(Source material)

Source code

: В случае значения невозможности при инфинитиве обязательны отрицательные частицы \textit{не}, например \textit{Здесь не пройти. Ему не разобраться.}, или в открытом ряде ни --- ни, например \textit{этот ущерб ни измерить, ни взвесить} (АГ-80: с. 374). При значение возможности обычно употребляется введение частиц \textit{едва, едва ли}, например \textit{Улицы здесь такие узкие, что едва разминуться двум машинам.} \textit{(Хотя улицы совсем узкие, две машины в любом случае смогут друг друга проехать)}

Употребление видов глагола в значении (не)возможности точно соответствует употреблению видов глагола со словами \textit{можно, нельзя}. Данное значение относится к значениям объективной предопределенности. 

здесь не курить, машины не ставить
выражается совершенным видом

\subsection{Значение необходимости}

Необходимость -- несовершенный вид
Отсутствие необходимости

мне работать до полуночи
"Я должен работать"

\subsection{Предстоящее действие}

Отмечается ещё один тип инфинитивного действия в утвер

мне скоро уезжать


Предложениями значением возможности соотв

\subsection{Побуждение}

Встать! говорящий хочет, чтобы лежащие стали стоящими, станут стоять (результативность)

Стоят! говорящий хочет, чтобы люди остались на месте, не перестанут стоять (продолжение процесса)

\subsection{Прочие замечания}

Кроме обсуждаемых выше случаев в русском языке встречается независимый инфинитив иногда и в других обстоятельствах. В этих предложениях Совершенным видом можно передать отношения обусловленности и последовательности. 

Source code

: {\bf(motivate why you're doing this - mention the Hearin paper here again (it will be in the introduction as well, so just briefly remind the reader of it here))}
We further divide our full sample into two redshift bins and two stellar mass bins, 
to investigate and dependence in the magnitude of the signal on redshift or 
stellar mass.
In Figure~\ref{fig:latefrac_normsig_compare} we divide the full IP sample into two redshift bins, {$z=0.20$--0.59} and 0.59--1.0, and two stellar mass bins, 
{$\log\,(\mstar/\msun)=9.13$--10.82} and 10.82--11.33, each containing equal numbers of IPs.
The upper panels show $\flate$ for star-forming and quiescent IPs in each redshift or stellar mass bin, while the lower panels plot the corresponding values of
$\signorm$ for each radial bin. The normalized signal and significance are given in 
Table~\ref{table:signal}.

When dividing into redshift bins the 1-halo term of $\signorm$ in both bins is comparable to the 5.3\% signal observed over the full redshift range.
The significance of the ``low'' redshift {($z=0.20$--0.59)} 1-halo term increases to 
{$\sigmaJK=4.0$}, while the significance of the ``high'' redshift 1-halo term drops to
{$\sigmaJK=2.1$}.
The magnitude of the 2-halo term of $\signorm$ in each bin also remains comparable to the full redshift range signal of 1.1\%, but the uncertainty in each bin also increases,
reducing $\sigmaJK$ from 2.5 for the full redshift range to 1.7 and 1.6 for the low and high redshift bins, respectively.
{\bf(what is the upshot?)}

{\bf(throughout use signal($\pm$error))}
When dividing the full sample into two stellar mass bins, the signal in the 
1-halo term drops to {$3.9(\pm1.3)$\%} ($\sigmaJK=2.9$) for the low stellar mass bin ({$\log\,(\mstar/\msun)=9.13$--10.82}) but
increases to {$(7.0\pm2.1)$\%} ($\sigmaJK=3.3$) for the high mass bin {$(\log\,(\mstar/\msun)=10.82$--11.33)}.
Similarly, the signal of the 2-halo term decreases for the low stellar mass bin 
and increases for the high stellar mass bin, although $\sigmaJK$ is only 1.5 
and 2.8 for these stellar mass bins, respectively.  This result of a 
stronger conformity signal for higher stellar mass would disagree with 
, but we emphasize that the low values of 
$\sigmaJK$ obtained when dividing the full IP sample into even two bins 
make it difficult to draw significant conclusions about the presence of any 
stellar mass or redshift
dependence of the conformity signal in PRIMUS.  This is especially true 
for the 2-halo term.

(End Source material)

> _Task item_
Only the lines above from the line containing "Употребление видов глагола" through the line containing "Встать! говорящий хочет, чтобы" should be retyped, exactly and with both ends included.

> _Exercise result_
Употребление видов глагола в значении (не)возможности точно соответствует употреблению видов глагола со словами \textit{можно, нельзя}. Данное значение относится к значениям объективной предопределенности. 

здесь не курить, машины не ставить
выражается совершенным видом

\subsection{Значение необходимости}

Необходимость -- несовершенный вид
Отсутствие необходимости

мне работать до полуночи
"Я должен работать"

\subsection{Предстоящее действие}

Отмечается ещё один тип инфинитивного действия в утвер

мне скоро уезжать


Предложениями значением возможности соотв

\subsection{Побуждение}

Встать! говорящий хочет, чтобы лежащие стали стоящими, станут стоять (результативность)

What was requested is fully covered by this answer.